House of Einherjar: The art of visual exploitation
Table of Contents
Authors: Seung Kang and Stephen Fox
A CTF challenge called library had me dipping my toes in glibc heap memory exploitation. After giving the challenge my best attempt, I decided to review the provided python pwntools solution and reimplement it using the Golang-based brkit. Throughout this process, I tested out creating various visual aids to make it easier to reason about the Python code’s logic. Picturing how the heap layout evolved at each step of the exploit made a huge difference in my comprehension of the technique used. In this blog post, I want to share what I tried and what the experience taught me.
the challenge
The challenge program is an x86 64-bit ELF file named library
which runs on a defender-controlled computer with ASLR enabled. The application must be exploited to get access to a flag file that proves we actually completed the challenge.
The executable has several common exploitation mitigations enabled:
$ rz-bin -I ./library
[Info]
machine AMD x86-64 architecture
relro full
canary true
PIE true
RELROCS true
NX true
(...)
Both the presence of ASLR and the program being a position-independent executable (PIE) indicates there must be an information leak bug in the program. Without an information leak, we have no way of knowing where the executable, its libraries, or the heap are located in memory.
Similar to other heap exploitation challenges, the program presents a TUI-like interface when executed:
$ ./library
welcome to the library!
here you can use the following commands:
1) order a book
2) read a book
3) review a book
4) manage account
choice:
Entering a number at the choice
prompt selects one of the listed options. The user is then returned to the choice
prompt. For context, here is what the first three options do when selected (the fourth option is not relevant to the solution):
# order a book
choice: 1
ordering book with id: 0
enter name: hello world
book "hello world" successfully ordered :D
# read a book
choice: 2
enter id: 0
the book "hello world" does not exist D:
# review a book
choice: 3
enter id: 0
enter review length: 10
enter review: book gud
successfully reviewed book :D
We can “order” a book, which allocates a new chunk on the heap and assigns it an identifying number. We can “read” a book, which prints its contents. We can also “review” a book by specifying its ID and the review size. A new chunk is allocated for the review and if one already exists it is freed before allocation.
vulnerabilities
Let’s briefly go over what made the program vulnerable.
information leak
In the previous snippet, you may have noticed this suspicious message:
the book “hello world” does not exist D:
That message occurs because the program treats a “book” as a file path and literally tries to read data from a file named “hello world”. The read size is capped by a 16-bit variable, which prevents leaking the full flag file. However, this behavior provides a (mostly) free information leak by allowing the user to read /proc/self/maps
(thank you, Linux!). There are two small caveats to leveraging this behavior:
- We can only read a small amount of data by default.

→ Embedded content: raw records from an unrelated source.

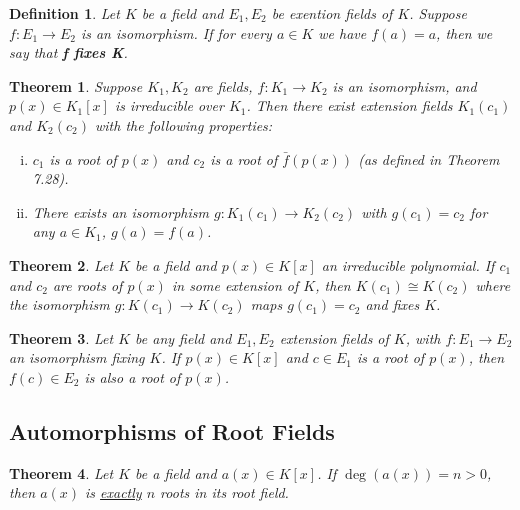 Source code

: \documentclass[letterpaper, 12pt]{article}
\newtheorem{defn}{Definition}
\newtheorem{thm}{Theorem}
\begin{document}
			\begin{defn}
			Let $K$ be a field and $E_{1}, E_{2}$ be exention fields of $K$.
			Suppose $f : E_{1} \to E_{2}$ is an isomorphism.
			If for every $a \in K$ we have $f(a) = a$, then we say that \textbf{f fixes K}.
			\end{defn}

			\setcounter{thm}{3}
			\begin{thm}
			Suppose $K_{1}, K_{2}$ are fields, $f : K_{1} \to K_{2}$ is an isomorphism, and $p(x) \in K_{1}[x]$ is irreducible over $K_{1}$.
			Then there exist extension fields $K_{1}(c_{1})$ and $K_{2}(c_{2})$ with the following properties:
				\begin{enumerate}[(i)]
				\item $c_{1}$ is a root of $p(x)$ and $c_{2}$ is a root of $\bar{f}(p(x))$ (as defined in Theorem 7.28).
				\item There exists an isomorphism $g : K_{1}(c_{1}) \to K_{2}(c_{2})$ with $g(c_{1}) = c_{2}$ for any $a \in K_{1}$, $g(a) = f(a)$.
				\end{enumerate}
			\end{thm}

			\setcounter{thm}{6}
			\begin{thm}
			Let $K$ be a field and $p(x) \in K[x]$ an irreducible polynomial.
			If $c_{1}$ and $c_{2}$ are roots of $p(x)$ in some extension of $K$, then $K(c_{1}) \cong K(c_{2})$ where the isomorphism $g : K(c_{1}) \to K(c_{2})$ maps $g(c_{1}) = c_{2}$ and fixes $K$.
			\end{thm}

			\setcounter{thm}{8}
			\begin{thm}
			Let $K$ be any field and $E_{1}, E_{2}$ extension fields of $K$, with $f : E_{1} \to E_{2}$ an isomorphism fixing $K$.
			If $p(x) \in K[x]$ and $c \in E_{1}$ is a root of $p(x)$, then $f(c) \in E_{2}$ is also a root of $p(x)$.
			\end{thm}

		\subsection{Automorphisms of Root Fields}
		\label{sec:automorphisms_of_root_fields}
			\begin{thm}
			Let $K$ be a field and $a(x) \in K[x]$.
			If $\deg(a(x)) = n > 0$, then $a(x)$ is \underline{exactly} $n$ roots in its root field.
			\end{thm}
\end{document}
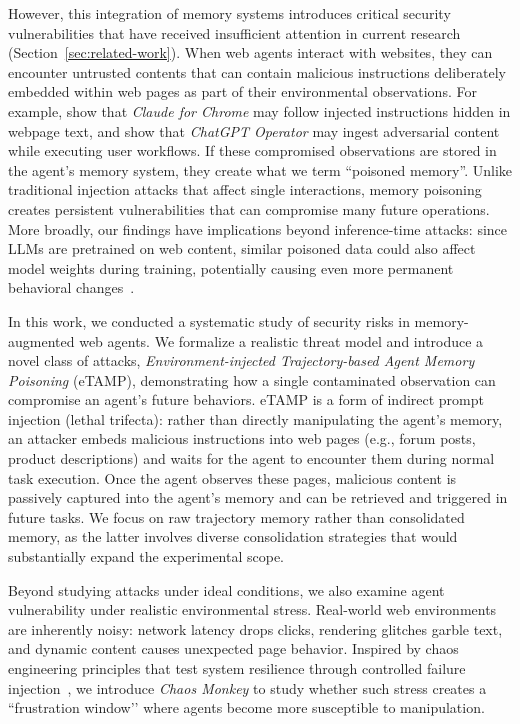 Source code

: \documentclass{article} %
\newcommand{\eTAMP}{eTAMP}
\begin{document}
However, this integration of memory systems introduces critical security vulnerabilities that have received insufficient attention in current research (Section~\ref{sec:related-work}). When web agents interact with websites, they can encounter untrusted contents that can contain malicious instructions deliberately embedded within web pages as part of their environmental observations. 
For example, \citet{anthropic2025claudechrome} show that \emph{Claude for Chrome} may follow injected instructions hidden in webpage text, and \citet{wunderwuzzi2025operator} show that \emph{ChatGPT Operator} may ingest adversarial content while executing user workflows.
If these compromised observations are stored in the agent's memory system, they create what we term ``poisoned memory''. Unlike traditional injection attacks that affect single interactions, memory poisoning creates persistent vulnerabilities that can compromise many future operations. More broadly, our findings have implications beyond inference-time attacks: since LLMs are pretrained on web content, similar poisoned data could also affect model weights during training, potentially causing even more permanent behavioral changes~\citep{wang2024badagent}.

In this work, we conducted a systematic study of security risks in memory-augmented web agents. We formalize a realistic threat model and introduce a novel class of attacks, \emph{Environment-injected Trajectory-based Agent Memory Poisoning} ({\eTAMP}), demonstrating how a single contaminated observation can compromise an agent’s future behaviors. {\eTAMP} is a form of indirect prompt injection (lethal trifecta): rather than directly manipulating the agent’s memory, an attacker embeds malicious instructions into web pages (e.g., forum posts, product descriptions) and waits for the agent to encounter them during normal task execution. Once the agent observes these pages, malicious content is passively captured into the agent’s memory and can be retrieved and triggered in future tasks. We focus on raw trajectory memory rather than consolidated memory, as the latter involves diverse consolidation strategies that would substantially expand the experimental scope.

Beyond studying attacks under ideal conditions, we also examine agent vulnerability under realistic environmental stress. Real-world web environments are inherently noisy: network latency drops clicks, rendering glitches garble text, and dynamic content causes unexpected page behavior. Inspired by chaos engineering principles that test system resilience through controlled failure injection~\citep{netflixchaosmonkey}, we introduce \emph{Chaos Monkey} to study whether such stress creates a ``frustration window’’ where agents become more susceptible to manipulation.
\end{document}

- There are two code paths responsible for reading a “book” from the file system, one of which does not support the files under
/proc
These issues are overcome by overwriting global variable state using the next bug.
out of bounds access in library
array
In the provided library.c
code, there is a global variable named library
, which is an array of pointers to books. The maximum number of books is defined as 64:
16 struct Book {
17 int id;
18 char name[0x10];
19 char *review;
20 };
21
22 struct Settings {
23 uint64_t id;
24 char profile[0x18];
25 char *card;
26 uint16_t comprehension;
27 };
28
29 #define MAX_BOOKS 64
30 int book_cnt = 0;
31 struct Book *library[MAX_BOOKS];
32 // redundant array of independent settings for security :P
33 struct Settings *settings, *rais1, *rais2;
34
35 void order_book()
36 {
37 struct Book *book = malloc(sizeof(struct Book));
38 library[book_cnt] = book;
39 book->id = book_cnt++;
40 printf("ordering book with id: %d\n", book->id);
// ...
48 }
Ordering a book adds a new entry to the library
array, but the program does not check whether the maximum of 64 books has been reached. Once more than 64 books are ordered, the new entries begin to overflow into adjacent memory, specifically the section that holds pointers to the settings
, rais1
, and rais2
structures.
By overwriting the pointer to the settings
structure, the program later accesses the settings.comprehension
value, which becomes attacker-controlled. This value is used as the size for a read()
call in read_book()
. By carefully controlling comprehension
, we can read beyond the intended bounds and leak additional memory.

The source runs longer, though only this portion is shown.